Now's a good time as any to move on with the position breakdowns.  Personally, I don't see if there's much to gain from analyzing OU's demolition of Idaho State.  Other than the fact that Landry Jones is undoubtedly the second coming, of course.

Much has changed on the Oklahoma front since the preseason.  Bradford is still out for a couple of weeks or so, Gresham is done for the year, and the offensive line looked worse than anyone could have imagined against BYU.  It has been quite a hectic ride for the Sooners in the beginning of the season, but they are not dead yet. 

Before I begin, I'd like to thank ccmachine at Crimson and Cream Machine for his willingness to answer some questions I had for him via email.  He runs a fine OU blog.


If Sam Bradford was still playing, I would simply say, "He's good.  Duh."  And move on.  Unfortunately, I have to waste some time typing about this goofy looking guy with a mustache.

Landry Jones' choice of facial hair has gotten quite a bit of attention, much like Colt McCoy's 'stache in the preseason.  In fact, he now has the support of an organization called the American Mustache Institute (what?).  If Jones doesn't win over Sooner fans, he should at least be comforted that Chairman Aaron Perlut and the Institute have his back:

We’ve been paying attention to Landry.  We love it.
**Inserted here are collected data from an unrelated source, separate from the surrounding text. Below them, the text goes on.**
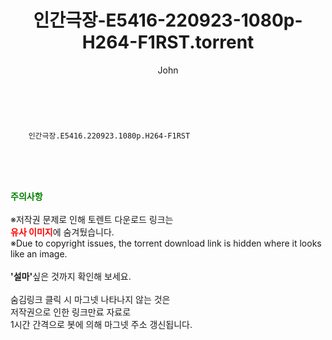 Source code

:﻿---
layout: post
title:  "    인간극장-E5416-220923-1080p-H264-F1RST.torrent"
author: John
categories: [ TV ]
tags: [  ]
image:  
description: "    인간극장-E5416-220923-1080p-H264-F1RST torrent 정보 공유"
toc: true
toc_sticky: true
---

<br>

        인간극장.E5416.220923.1080p.H264-F1RST  
    
<br><br><br>
<p data-ke-size="size16"><b><span style="color: green;">주의사항</span></b><br /><br />※저작권 문제로 인해 토렌트 다운로드 링크는<br /><b><span style="color: red;">유사 이미지</span></b>에 숨겨뒀습니다.<br />※Due to copyright issues, the torrent download link is hidden where it looks like an image.<br /><br /><b>'설마'</b>싶은 것까지 확인해 보세요.<br /><br />숨김링크 클릭 시 마그넷 나타나지 않는 것은<br />저작권으로 인한 링크만료 자료로<br />1시간 간격으로 봇에 의해 마그넷 주소 갱신됩니다.</p>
Unfortunately, when he first entered the game, there was a lot of criticism the following week about his mustache. We find that very disappointing.

That’s the life of downtrodden, mustache-wearing Americans.

In my opinion, he should be more concerned about Jones' head than his face, after reading this comment from Mustached Landry after signing with OU:

Part of the reason I decided to come to OU is to get a great education in case football doesn't work out, but it's still early. (emphasis added)

Note to Kevin Wilson:  Simplify the playbook.  Fast.

What, he's more than a poster boy for ridiculous mustaches?  I guess I should talk about a little football.  Jones redshirted last year after signing on as a four-star recruit according to Rivals.  There's not much I know about him, other than that he's more mobile than Bradford but obviously does not have as dangerous an arm at this point.  Some even go so far as to claim that Jones is a better fit for the offensive line due to his ability to avoid the rush with his feet (I think that's pushing it).  He's no Colt McCoy, but he can move around and sidestep pressure, which is basically the only element he offers that Bradford does not.

Against BYU, he didn't do much but also didn't make any critical mistakes, save perhaps the delay of game on that fourth down at the goalline.  You can probably put more blame on the coaches for that.  Last week, he tossed three touchdown passes against helpless Idaho State but also threw an interception, and his completion percentage was pedestrian.  He's not useless, but he definitely isn't scaring anyone right now and Oklahoma should consider abandoning the no-huddle with him (their O-line might make them abandon it even with Bradford back, but that's another topic).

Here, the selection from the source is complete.